THIS SUMMER, two Supreme Court outcomes dramatically affected the reality of the words “Equal Justice Under Law.” In the first, a key component of the historic Voting Rights Act of 1965 was struck down, jeopardizing equal justice under the law especially for black, Latino, and low-income people whose voting rights have historically been assaulted and have continued to be suppressed as recently as the 2012 election. Efforts to increase barriers to voting for people of color, especially those with lower incomes, are already underway in several states. The Supreme Court’s decision was morally shameful.
The decision revealed how politically partisan this bench has become. The conservative justices have aligned themselves with the extreme right-wing politics that has taken over today’s Republican Party—one that has deliberately encouraged and practiced voter suppression against minorities, low-income people, the young, and the elderly.
America has made great progress on racial justice because of the tireless and courageous efforts of many. But the illusory idea of a “post-racial” America is exposed as a lie by this nation’s criminal justice system, the many recent attempts at racially based voter suppression, and now this decision by the Supreme Court.
That same week, the Court struck down the federal Defense of Marriage Act as unconstitutional and discriminatory against same-sex couples. The religious community is clearly divided on the issues surrounding marriage equality and what the Bible says about homosexuality. But I believe, along with a growing number of people in the faith community, that equal protection under the law is essential. While some Christians are conflicted about the theological issues involved, they also don’t want churches to be the ones standing in the way of civil rights.
I support marriage equality. It is important to start by saying how much I strongly support marriage. We need a new conversation about marriage and all that comes with it—monogamy, fidelity, and, for many of us, parenting. While there are many single parents who do a wonderful job taking on the challenge, if we lose a critical mass of healthy marriages and two-parent families, we are in very serious trouble.
But same-sex marriage is hardly to blame for the breakdown of marriage in our society. The nation’s divorce rate is a matter of deep concern. A variety of other factors contribute to a society moving away from marriage: a culture that glorifies recreational instead of covenantal sexuality; a society that turns women and girls into commodities; a justice system that leads to mass incarceration of young men of color and breaks apart families; an immigration system that doesn’t protect family unity; and an economic system with too many jobs that don’t pay a living family wage, just to name a few.
It remains an irony that many of those who speak out so strongly for marriage and family values are also so strongly against allowing gay and lesbian couples to get married and have a family.

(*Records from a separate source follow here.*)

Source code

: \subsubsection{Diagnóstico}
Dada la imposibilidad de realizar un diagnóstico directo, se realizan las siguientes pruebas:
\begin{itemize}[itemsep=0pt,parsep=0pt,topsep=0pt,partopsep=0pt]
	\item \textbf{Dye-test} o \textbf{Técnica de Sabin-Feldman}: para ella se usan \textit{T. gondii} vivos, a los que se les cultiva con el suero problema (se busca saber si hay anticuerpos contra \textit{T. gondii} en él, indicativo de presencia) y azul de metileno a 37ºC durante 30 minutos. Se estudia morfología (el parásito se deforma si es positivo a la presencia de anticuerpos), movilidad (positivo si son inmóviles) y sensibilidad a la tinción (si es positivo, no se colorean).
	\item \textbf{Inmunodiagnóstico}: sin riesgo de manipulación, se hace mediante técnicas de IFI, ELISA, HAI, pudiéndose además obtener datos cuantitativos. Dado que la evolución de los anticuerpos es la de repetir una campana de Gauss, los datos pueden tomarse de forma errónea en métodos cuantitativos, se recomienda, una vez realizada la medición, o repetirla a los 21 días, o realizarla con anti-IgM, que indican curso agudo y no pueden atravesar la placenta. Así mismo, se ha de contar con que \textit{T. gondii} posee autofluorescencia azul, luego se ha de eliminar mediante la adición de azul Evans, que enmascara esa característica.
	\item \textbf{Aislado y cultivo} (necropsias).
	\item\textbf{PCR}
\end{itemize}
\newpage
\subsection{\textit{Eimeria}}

I wish I heard those same people speak as strongly about Christian men who cheat or abuse their wives, or about divorces of convenience, or about parents who neglect their children.

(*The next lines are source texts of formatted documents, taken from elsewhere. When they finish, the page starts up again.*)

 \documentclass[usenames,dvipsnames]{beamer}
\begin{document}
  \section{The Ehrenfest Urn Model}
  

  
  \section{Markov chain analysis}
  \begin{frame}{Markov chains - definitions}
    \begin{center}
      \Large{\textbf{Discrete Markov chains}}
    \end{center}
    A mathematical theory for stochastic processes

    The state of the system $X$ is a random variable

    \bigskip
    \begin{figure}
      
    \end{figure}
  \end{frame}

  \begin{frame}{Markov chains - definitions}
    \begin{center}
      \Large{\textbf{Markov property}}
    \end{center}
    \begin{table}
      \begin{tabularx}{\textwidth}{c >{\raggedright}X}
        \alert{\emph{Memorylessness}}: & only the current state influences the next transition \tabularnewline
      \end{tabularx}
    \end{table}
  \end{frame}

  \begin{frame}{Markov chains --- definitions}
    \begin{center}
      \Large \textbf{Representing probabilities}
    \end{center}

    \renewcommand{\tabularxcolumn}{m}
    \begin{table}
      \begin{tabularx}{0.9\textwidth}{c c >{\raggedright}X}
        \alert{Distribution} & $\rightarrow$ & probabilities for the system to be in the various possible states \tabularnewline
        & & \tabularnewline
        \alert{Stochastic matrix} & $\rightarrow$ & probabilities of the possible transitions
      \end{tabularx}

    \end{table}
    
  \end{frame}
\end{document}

Christians who disagree on the biblical or theological issues can still agree to civic equality for same-sex committed couples. It will be vitally important that faith communities and congregations, on both sides of the question, have absolute religious freedom to work out their own biblical and theological interpretations on these issues. We should uphold the biblical connection between sexual expression and covenantal love. And we have to ask whether faith communities want to be known for blocking that civil right and commitment. When two people are waiting in line to pledge lifelong faithful love to one another, I don’t think we should be standing in their way.
One of the biggest reasons that young people are leaving their churches is how they perceive the church’s negative attitudes toward LGBT people. We must ask if Christians treat LGBT people the way Jesus would have. The honest answer to that question is a painful no, and that has to change. The love of Christ must motivate us on this issue, and renewing our commitment to marriage could be the common ground that unites all sides on this issue.
Sincere Christians who take the Bible seriously can reach different interpretations of how the scriptures apply to committed same-sex couples. We should always be open to what God is speaking to a new generation of Christians as they seek to be faithful to the call of Christ in their lives.
Many people of faith are grateful for the Supreme Court decision that makes equal justice under the law more real for gay and lesbian couples. At the same time we abhor the decision that moves us backward in equal protection under the law for people of color. For Christians, equal justice—equal protection under the law for all our brothers and sisters—should be one of our primary public commitments.
Jim Wallis is editor-in-chief of Sojourners. A version of this column ran on the God’s Politics blog.